### Dataset extract
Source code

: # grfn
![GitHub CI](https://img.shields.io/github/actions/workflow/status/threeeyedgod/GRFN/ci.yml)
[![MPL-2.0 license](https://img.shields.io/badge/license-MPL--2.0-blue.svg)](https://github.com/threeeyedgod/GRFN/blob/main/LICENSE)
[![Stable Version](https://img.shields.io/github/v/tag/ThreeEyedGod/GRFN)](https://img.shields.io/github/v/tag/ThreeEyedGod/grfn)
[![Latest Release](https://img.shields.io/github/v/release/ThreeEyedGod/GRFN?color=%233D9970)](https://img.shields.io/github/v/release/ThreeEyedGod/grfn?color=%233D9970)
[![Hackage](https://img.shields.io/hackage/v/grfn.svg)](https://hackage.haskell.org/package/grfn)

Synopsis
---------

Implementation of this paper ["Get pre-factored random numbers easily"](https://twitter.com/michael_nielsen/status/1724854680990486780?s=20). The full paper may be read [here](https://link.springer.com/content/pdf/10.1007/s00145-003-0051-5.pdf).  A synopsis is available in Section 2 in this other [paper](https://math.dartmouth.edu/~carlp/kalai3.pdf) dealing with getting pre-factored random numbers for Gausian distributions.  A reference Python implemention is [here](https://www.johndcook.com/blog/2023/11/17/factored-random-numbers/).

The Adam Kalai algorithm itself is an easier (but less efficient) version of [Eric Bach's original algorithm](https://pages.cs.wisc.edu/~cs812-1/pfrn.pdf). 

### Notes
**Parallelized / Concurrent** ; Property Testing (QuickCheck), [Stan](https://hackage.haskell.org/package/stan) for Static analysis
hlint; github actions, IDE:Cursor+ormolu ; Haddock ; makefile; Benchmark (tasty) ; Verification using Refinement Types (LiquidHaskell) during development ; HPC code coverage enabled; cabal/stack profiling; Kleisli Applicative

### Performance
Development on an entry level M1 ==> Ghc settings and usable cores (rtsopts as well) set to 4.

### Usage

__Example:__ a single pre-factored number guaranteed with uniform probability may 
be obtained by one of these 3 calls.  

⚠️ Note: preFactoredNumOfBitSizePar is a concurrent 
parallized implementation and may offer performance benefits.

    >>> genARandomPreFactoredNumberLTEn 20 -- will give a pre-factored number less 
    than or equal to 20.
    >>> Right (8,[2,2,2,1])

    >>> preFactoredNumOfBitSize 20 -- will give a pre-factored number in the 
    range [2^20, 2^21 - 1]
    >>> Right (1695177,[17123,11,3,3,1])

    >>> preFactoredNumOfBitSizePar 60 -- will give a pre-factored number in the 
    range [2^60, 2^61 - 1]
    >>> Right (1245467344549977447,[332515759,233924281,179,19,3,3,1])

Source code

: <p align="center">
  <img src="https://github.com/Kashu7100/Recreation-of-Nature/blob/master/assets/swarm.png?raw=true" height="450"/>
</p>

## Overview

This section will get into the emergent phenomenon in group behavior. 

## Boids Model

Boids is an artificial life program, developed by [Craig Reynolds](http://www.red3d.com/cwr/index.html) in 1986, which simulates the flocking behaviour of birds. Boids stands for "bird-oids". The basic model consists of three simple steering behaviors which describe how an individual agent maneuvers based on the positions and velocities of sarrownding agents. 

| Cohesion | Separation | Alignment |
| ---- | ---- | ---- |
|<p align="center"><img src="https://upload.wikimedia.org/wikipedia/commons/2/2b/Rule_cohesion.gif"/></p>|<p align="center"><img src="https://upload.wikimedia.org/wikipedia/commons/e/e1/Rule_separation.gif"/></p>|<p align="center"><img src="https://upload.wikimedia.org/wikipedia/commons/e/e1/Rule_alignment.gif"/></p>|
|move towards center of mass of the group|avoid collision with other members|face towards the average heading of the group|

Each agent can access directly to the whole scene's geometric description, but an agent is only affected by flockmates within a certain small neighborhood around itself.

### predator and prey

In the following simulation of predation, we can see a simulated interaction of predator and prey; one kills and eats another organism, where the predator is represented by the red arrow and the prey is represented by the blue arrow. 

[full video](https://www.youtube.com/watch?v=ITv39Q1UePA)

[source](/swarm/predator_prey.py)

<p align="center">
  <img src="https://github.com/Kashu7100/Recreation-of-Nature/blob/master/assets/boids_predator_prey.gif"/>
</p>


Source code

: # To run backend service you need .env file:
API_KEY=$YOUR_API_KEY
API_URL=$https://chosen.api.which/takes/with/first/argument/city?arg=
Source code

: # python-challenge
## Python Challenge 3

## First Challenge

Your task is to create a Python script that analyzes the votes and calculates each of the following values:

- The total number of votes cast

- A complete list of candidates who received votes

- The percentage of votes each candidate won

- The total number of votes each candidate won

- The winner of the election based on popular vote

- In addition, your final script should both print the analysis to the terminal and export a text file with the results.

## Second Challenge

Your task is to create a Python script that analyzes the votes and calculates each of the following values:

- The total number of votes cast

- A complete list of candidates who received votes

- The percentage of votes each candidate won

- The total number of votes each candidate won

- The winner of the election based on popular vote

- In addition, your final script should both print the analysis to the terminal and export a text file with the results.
######
> Prompt: What you return must match the listing exactly, with nothing missing.

> Response:
Source code

: # grfn
![GitHub CI](https://img.shields.io/github/actions/workflow/status/threeeyedgod/GRFN/ci.yml)
[![MPL-2.0 license](https://img.shields.io/badge/license-MPL--2.0-blue.svg)](https://github.com/threeeyedgod/GRFN/blob/main/LICENSE)
[![Stable Version](https://img.shields.io/github/v/tag/ThreeEyedGod/GRFN)](https://img.shields.io/github/v/tag/ThreeEyedGod/grfn)
[![Latest Release](https://img.shields.io/github/v/release/ThreeEyedGod/GRFN?color=%233D9970)](https://img.shields.io/github/v/release/ThreeEyedGod/grfn?color=%233D9970)
[![Hackage](https://img.shields.io/hackage/v/grfn.svg)](https://hackage.haskell.org/package/grfn)

Synopsis
---------

Implementation of this paper ["Get pre-factored random numbers easily"](https://twitter.com/michael_nielsen/status/1724854680990486780?s=20). The full paper may be read [here](https://link.springer.com/content/pdf/10.1007/s00145-003-0051-5.pdf).  A synopsis is available in Section 2 in this other [paper](https://math.dartmouth.edu/~carlp/kalai3.pdf) dealing with getting pre-factored random numbers for Gausian distributions.  A reference Python implemention is [here](https://www.johndcook.com/blog/2023/11/17/factored-random-numbers/).

The Adam Kalai algorithm itself is an easier (but less efficient) version of [Eric Bach's original algorithm](https://pages.cs.wisc.edu/~cs812-1/pfrn.pdf). 

### Notes
**Parallelized / Concurrent** ; Property Testing (QuickCheck), [Stan](https://hackage.haskell.org/package/stan) for Static analysis
hlint; github actions, IDE:Cursor+ormolu ; Haddock ; makefile; Benchmark (tasty) ; Verification using Refinement Types (LiquidHaskell) during development ; HPC code coverage enabled; cabal/stack profiling; Kleisli Applicative

### Performance
Development on an entry level M1 ==> Ghc settings and usable cores (rtsopts as well) set to 4.

### Usage

__Example:__ a single pre-factored number guaranteed with uniform probability may 
be obtained by one of these 3 calls.  

⚠️ Note: preFactoredNumOfBitSizePar is a concurrent 
parallized implementation and may offer performance benefits.

    >>> genARandomPreFactoredNumberLTEn 20 -- will give a pre-factored number less 
    than or equal to 20.
    >>> Right (8,[2,2,2,1])

    >>> preFactoredNumOfBitSize 20 -- will give a pre-factored number in the 
    range [2^20, 2^21 - 1]
    >>> Right (1695177,[17123,11,3,3,1])

    >>> preFactoredNumOfBitSizePar 60 -- will give a pre-factored number in the 
    range [2^60, 2^61 - 1]
    >>> Right (1245467344549977447,[332515759,233924281,179,19,3,3,1])

Source code

: <p align="center">
  <img src="https://github.com/Kashu7100/Recreation-of-Nature/blob/master/assets/swarm.png?raw=true" height="450"/>
</p>

## Overview

This section will get into the emergent phenomenon in group behavior. 

## Boids Model

Boids is an artificial life program, developed by [Craig Reynolds](http://www.red3d.com/cwr/index.html) in 1986, which simulates the flocking behaviour of birds. Boids stands for "bird-oids". The basic model consists of three simple steering behaviors which describe how an individual agent maneuvers based on the positions and velocities of sarrownding agents. 

| Cohesion | Separation | Alignment |
| ---- | ---- | ---- |
|<p align="center"><img src="https://upload.wikimedia.org/wikipedia/commons/2/2b/Rule_cohesion.gif"/></p>|<p align="center"><img src="https://upload.wikimedia.org/wikipedia/commons/e/e1/Rule_separation.gif"/></p>|<p align="center"><img src="https://upload.wikimedia.org/wikipedia/commons/e/e1/Rule_alignment.gif"/></p>|
|move towards center of mass of the group|avoid collision with other members|face towards the average heading of the group|

Each agent can access directly to the whole scene's geometric description, but an agent is only affected by flockmates within a certain small neighborhood around itself.

### predator and prey

In the following simulation of predation, we can see a simulated interaction of predator and prey; one kills and eats another organism, where the predator is represented by the red arrow and the prey is represented by the blue arrow. 

[full video](https://www.youtube.com/watch?v=ITv39Q1UePA)

[source](/swarm/predator_prey.py)

<p align="center">
  <img src="https://github.com/Kashu7100/Recreation-of-Nature/blob/master/assets/boids_predator_prey.gif"/>
</p>


Source code

: # To run backend service you need .env file:
API_KEY=$YOUR_API_KEY
API_URL=$https://chosen.api.which/takes/with/first/argument/city?arg=
Source code

: # python-challenge
## Python Challenge 3

## First Challenge

Your task is to create a Python script that analyzes the votes and calculates each of the following values:

- The total number of votes cast

- A complete list of candidates who received votes

- The percentage of votes each candidate won

- The total number of votes each candidate won

- The winner of the election based on popular vote

- In addition, your final script should both print the analysis to the terminal and export a text file with the results.

## Second Challenge

Your task is to create a Python script that analyzes the votes and calculates each of the following values:

- The total number of votes cast

- A complete list of candidates who received votes

- The percentage of votes each candidate won

- The total number of votes each candidate won

- The winner of the election based on popular vote

- In addition, your final script should both print the analysis to the terminal and export a text file with the results.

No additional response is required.